Лицо князя передёрнулось,
— Какую кару ты придумал для него? — спросил он дрожащим голосом. — Что ожидает за это моего побратима, которому я обязан столом новгородским.
— Смерть, и самая ужасная смерть... выдернуть у него язык из гортани и сжечь на костре малого жертвенника, ибо он не достоин лежать на большом, потому что, чтобы искупить его вину перед Перуном, нужна другая более достойная жертва...
— Несомненно, — сказал Владимир, — что во всём этом есть частица вины Извоя; что он не поклонился божичу — виноват; что он говорит о наших богах — виноват; но чтоб обвинить его в богохульстве, мало доказательства, и я скажу даже, что он — невинен, понеже он христианин и не обязан кланяться чужим богам; богохульником может считаться лишь кланяющийся нашим и извергающий им хулу... Как вы поведаете, други мои, старейшины и воеводы, — прибавил он, обращаясь к присутствовавшим.
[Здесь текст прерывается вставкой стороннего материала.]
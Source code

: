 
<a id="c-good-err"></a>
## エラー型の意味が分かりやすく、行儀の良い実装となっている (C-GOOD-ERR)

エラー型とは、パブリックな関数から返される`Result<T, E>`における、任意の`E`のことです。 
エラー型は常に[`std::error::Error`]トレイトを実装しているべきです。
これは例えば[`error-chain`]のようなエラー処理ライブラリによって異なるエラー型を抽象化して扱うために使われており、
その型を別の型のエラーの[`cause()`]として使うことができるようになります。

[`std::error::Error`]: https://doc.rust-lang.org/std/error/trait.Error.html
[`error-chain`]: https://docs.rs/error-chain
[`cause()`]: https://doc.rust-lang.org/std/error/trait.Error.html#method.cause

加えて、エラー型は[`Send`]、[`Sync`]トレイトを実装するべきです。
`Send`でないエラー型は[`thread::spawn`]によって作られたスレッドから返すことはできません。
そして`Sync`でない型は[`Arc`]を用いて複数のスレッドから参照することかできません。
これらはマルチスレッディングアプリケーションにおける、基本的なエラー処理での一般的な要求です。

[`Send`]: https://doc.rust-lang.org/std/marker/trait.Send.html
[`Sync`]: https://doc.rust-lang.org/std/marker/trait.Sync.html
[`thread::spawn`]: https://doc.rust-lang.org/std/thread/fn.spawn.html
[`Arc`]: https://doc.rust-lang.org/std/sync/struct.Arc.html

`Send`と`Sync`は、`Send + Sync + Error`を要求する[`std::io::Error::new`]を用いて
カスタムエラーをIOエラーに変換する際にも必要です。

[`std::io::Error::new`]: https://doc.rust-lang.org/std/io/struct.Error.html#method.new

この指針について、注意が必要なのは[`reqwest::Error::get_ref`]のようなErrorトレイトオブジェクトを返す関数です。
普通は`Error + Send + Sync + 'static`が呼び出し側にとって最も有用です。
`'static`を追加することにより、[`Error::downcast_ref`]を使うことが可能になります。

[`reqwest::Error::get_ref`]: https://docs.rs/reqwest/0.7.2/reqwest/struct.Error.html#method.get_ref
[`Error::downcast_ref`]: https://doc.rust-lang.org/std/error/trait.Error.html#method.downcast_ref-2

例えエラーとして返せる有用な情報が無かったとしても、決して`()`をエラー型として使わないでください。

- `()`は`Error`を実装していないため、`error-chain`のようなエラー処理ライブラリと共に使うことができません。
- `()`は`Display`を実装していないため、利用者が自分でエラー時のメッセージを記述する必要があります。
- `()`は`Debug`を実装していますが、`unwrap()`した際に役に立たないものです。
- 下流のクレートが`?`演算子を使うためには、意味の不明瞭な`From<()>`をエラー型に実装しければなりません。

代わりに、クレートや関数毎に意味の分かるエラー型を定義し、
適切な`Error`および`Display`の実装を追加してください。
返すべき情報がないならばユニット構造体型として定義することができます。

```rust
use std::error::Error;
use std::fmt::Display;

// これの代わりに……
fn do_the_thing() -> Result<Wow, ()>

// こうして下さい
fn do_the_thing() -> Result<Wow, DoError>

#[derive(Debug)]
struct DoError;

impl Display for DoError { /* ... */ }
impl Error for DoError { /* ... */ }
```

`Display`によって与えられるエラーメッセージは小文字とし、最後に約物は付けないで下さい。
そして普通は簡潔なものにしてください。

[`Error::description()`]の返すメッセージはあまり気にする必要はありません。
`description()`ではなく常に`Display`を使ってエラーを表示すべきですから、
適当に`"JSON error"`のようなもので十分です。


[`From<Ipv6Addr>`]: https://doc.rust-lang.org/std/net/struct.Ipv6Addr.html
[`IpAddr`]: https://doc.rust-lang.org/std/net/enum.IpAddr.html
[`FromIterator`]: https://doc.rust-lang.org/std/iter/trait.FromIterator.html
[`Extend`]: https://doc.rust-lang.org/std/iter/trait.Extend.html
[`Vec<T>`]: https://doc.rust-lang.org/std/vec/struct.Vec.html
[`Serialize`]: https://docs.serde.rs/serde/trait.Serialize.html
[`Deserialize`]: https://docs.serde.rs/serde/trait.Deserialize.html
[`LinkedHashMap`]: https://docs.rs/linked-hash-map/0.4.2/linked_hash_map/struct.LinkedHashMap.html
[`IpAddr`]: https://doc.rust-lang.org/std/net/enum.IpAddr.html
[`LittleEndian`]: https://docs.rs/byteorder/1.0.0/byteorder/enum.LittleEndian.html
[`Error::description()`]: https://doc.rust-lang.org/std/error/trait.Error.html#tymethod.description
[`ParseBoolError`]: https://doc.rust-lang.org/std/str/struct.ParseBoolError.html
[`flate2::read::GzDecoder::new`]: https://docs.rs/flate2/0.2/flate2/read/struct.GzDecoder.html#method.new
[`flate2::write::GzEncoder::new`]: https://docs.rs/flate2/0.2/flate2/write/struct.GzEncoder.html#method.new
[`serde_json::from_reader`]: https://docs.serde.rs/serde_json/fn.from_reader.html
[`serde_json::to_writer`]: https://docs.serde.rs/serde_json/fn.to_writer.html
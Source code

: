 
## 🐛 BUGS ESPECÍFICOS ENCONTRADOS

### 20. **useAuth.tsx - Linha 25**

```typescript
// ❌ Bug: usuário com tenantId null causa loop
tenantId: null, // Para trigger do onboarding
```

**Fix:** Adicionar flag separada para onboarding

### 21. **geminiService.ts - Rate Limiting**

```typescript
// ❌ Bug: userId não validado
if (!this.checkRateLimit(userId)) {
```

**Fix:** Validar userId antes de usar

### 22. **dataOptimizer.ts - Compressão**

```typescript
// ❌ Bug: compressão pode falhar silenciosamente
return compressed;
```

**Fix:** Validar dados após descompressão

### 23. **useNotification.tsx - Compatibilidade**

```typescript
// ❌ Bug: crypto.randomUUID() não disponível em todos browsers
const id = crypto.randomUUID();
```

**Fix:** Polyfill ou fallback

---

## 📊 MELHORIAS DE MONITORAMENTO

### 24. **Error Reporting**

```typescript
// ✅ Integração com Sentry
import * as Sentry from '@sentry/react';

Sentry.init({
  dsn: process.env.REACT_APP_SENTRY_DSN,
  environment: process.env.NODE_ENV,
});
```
— Княже! — поднялся один из старейшин, по имени Богомир, старец весьма почтенный, побывавший во многих боях во время княжения Игоря и Святослава. — Дозволь мне, старику, вымолвить словечко, не в защиту того или другого, а по правде...
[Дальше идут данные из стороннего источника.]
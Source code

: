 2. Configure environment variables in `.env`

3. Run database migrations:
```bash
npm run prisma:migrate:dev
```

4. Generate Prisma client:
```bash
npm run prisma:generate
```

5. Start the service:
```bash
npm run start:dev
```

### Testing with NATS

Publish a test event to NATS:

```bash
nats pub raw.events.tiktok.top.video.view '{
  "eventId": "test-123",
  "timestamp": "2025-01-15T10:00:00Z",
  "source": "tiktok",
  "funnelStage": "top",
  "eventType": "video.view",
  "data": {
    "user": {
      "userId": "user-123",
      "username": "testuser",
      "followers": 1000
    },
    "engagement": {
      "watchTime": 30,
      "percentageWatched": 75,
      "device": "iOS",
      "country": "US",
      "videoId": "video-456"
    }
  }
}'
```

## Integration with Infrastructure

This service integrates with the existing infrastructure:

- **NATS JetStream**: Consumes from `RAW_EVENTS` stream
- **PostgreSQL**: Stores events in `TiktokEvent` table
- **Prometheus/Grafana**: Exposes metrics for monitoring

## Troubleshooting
— Молви, старина! — крикнули все. — Ты старее всех нас, и почитай, знаешь больше нашего.
— Знанием своим не хвалюсь, а буду молвить, что думаю. Коли Перун наш Бог и Извой язычник, то велика вина его, и ты должен наказать его, понеже этим он оскорбил и тебя, князь; но если Извой христианин и утверждает, что наши боги бессловесные истуканы и что в этом убедиться легко, так как все они были выброшены твоей бабкой Ольгой и молчали, то не пожалеешь ли, князь, человека, который предан тебе душой и телом, служит тебе верою и правдой, хоть он христианин? Ведь если он прав, то ради дубового обрубка дерева жаль лишиться храбрейшего воина, которому мы обязаны многими победами... А если бы он не уважал тебя, князь и не желал прославления нашей Руси, то и не служил бы ей, а пошёл в Царьград, как и другие... Хоть наш верховный жрец почтенный человек и всеми уважаемый, но не увлекается ли он в своём рвении к служению...
Божерок хотел было что-то возразить, но Владимир приказал ему помолчать.
— Поэтому, государь, — продолжал Богомир, — учини суд справедливый и беспристрастный, дабы не лишиться зря человека, который уверенно говорит о безразумии и бессловесности Перуна... Пусть сам божич молвит о своём оскорблении и заявит свою волю для казни виновника, нарушителя благочестия и порицателя его святости, и тогда я первый вонжу в него старческою рукой свой меч.
Слова Богомира произвели большое впечатление на всех, даже на Божерока, но он настаивал на немедленном наказании Извоя; однако он не нашёл ни в ком поддержки.
— Так как же быть нам, старейшины? — спросил князь.
— Если владыка настаивает на наказании, — отозвался воевода киевский, — то учини, государь, так, как советует мудрейший из нас старейшина Богомир, а пока прикажи заточить Извоя в особую горенку до завтра, пока мы всё пообмыслим, прав ли он или виноват... Сегодня уж поздно судить да рядить.
— Да будет по-вашему, — мрачно ответил князь и встал из-за стола. Верховный жрец был недоволен тем, что суд отложен до следующего дня. Кроме того, он заметил, что влияние его начинает падать, так как почти все старались оправдать Извоя.